> RECORDED DATA:
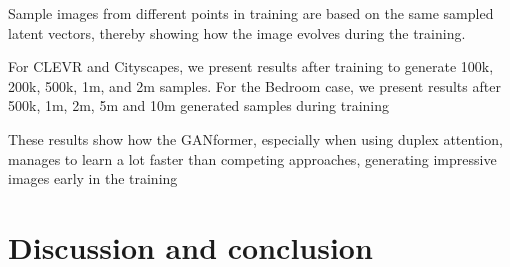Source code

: \documentclass{article}
\begin{document}
	Sample images from different points in training are based on the same sampled latent vectors, 
	thereby showing how the image evolves during the training.
	
	
	For CLEVR and Cityscapes, we present results after training to generate 100k, 200k, 500k, 1m, and 
	2m samples. For the Bedroom case, we present results after 500k, 1m, 2m, 5m and 10m generated 
	samples during training
	
	These results show how the GANformer, especially when using duplex attention, manages to learn a 
	lot faster than competing approaches, generating impressive images early in the training
	
	\section{Discussion and conclusion}
	
	
	
	\nocite{*} %
	
	
	\clearpage
	
\end{document}
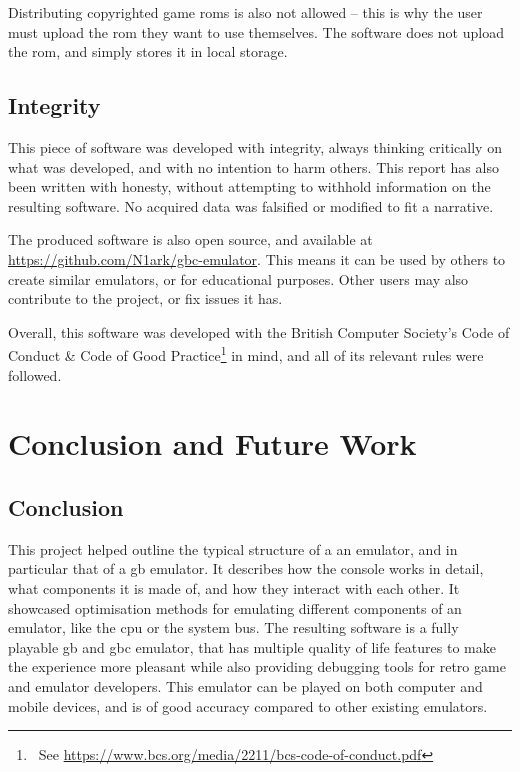 \documentclass[11pt]{informatics-report}
\newcommand{\ftnt}[1]{\footnote{~See \url{#1}}}
\begin{document}
Distributing copyrighted game \glspl{rom} is also not allowed -- this is why the user must upload the \gls{rom} they want to use themselves. The software does not upload the \gls{rom}, and simply stores it in local storage.

\section{Integrity}

This piece of software was developed with integrity, always thinking critically on what was developed, and with no intention to harm others. This report has also been written with honesty, without attempting to withhold information on the resulting software. No acquired data was falsified or modified to fit a narrative.

The produced software is also open source, and available at \url{https://github.com/N1ark/gbc-emulator}. This means it can be used by others to create similar emulators, or for educational purposes. Other users may also contribute to the project, or fix issues it has.

Overall, this software was developed with the British Computer Society's Code of Conduct \& Code of Good Practice\ftnt{https://www.bcs.org/media/2211/bcs-code-of-conduct.pdf} in mind, and all of its relevant rules were followed.

\chapter{Conclusion and Future Work}

\section{Conclusion}

This project helped outline the typical structure of a an emulator, and in particular that of a \glsdesc{gb} emulator. It describes how the console works in detail, what components it is made of, and how they interact with each other. It showcased optimisation methods for emulating different components of an emulator, like the \gls{cpu} or the system bus. The resulting software is a fully playable \glsdesc{gb} and \glsdesc{gbc} emulator, that has multiple quality of life features to make the experience more pleasant while also providing debugging tools for retro game and emulator developers. This emulator can be played on both computer and mobile devices, and is of good accuracy compared to other existing emulators.
\end{document}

> TASK OBJECTIVE:
Filter the records above for the string "emulators" and copy each matching line.

> RESPONSE BELOW:
The produced software is also open source, and available at \url{https://github.com/N1ark/gbc-emulator}. This means it can be used by others to create similar emulators, or for educational purposes. Other users may also contribute to the project, or fix issues it has.
This project helped outline the typical structure of a an emulator, and in particular that of a \glsdesc{gb} emulator. It describes how the console works in detail, what components it is made of, and how they interact with each other. It showcased optimisation methods for emulating different components of an emulator, like the \gls{cpu} or the system bus. The resulting software is a fully playable \glsdesc{gb} and \glsdesc{gbc} emulator, that has multiple quality of life features to make the experience more pleasant while also providing debugging tools for retro game and emulator developers. This emulator can be played on both computer and mobile devices, and is of good accuracy compared to other existing emulators.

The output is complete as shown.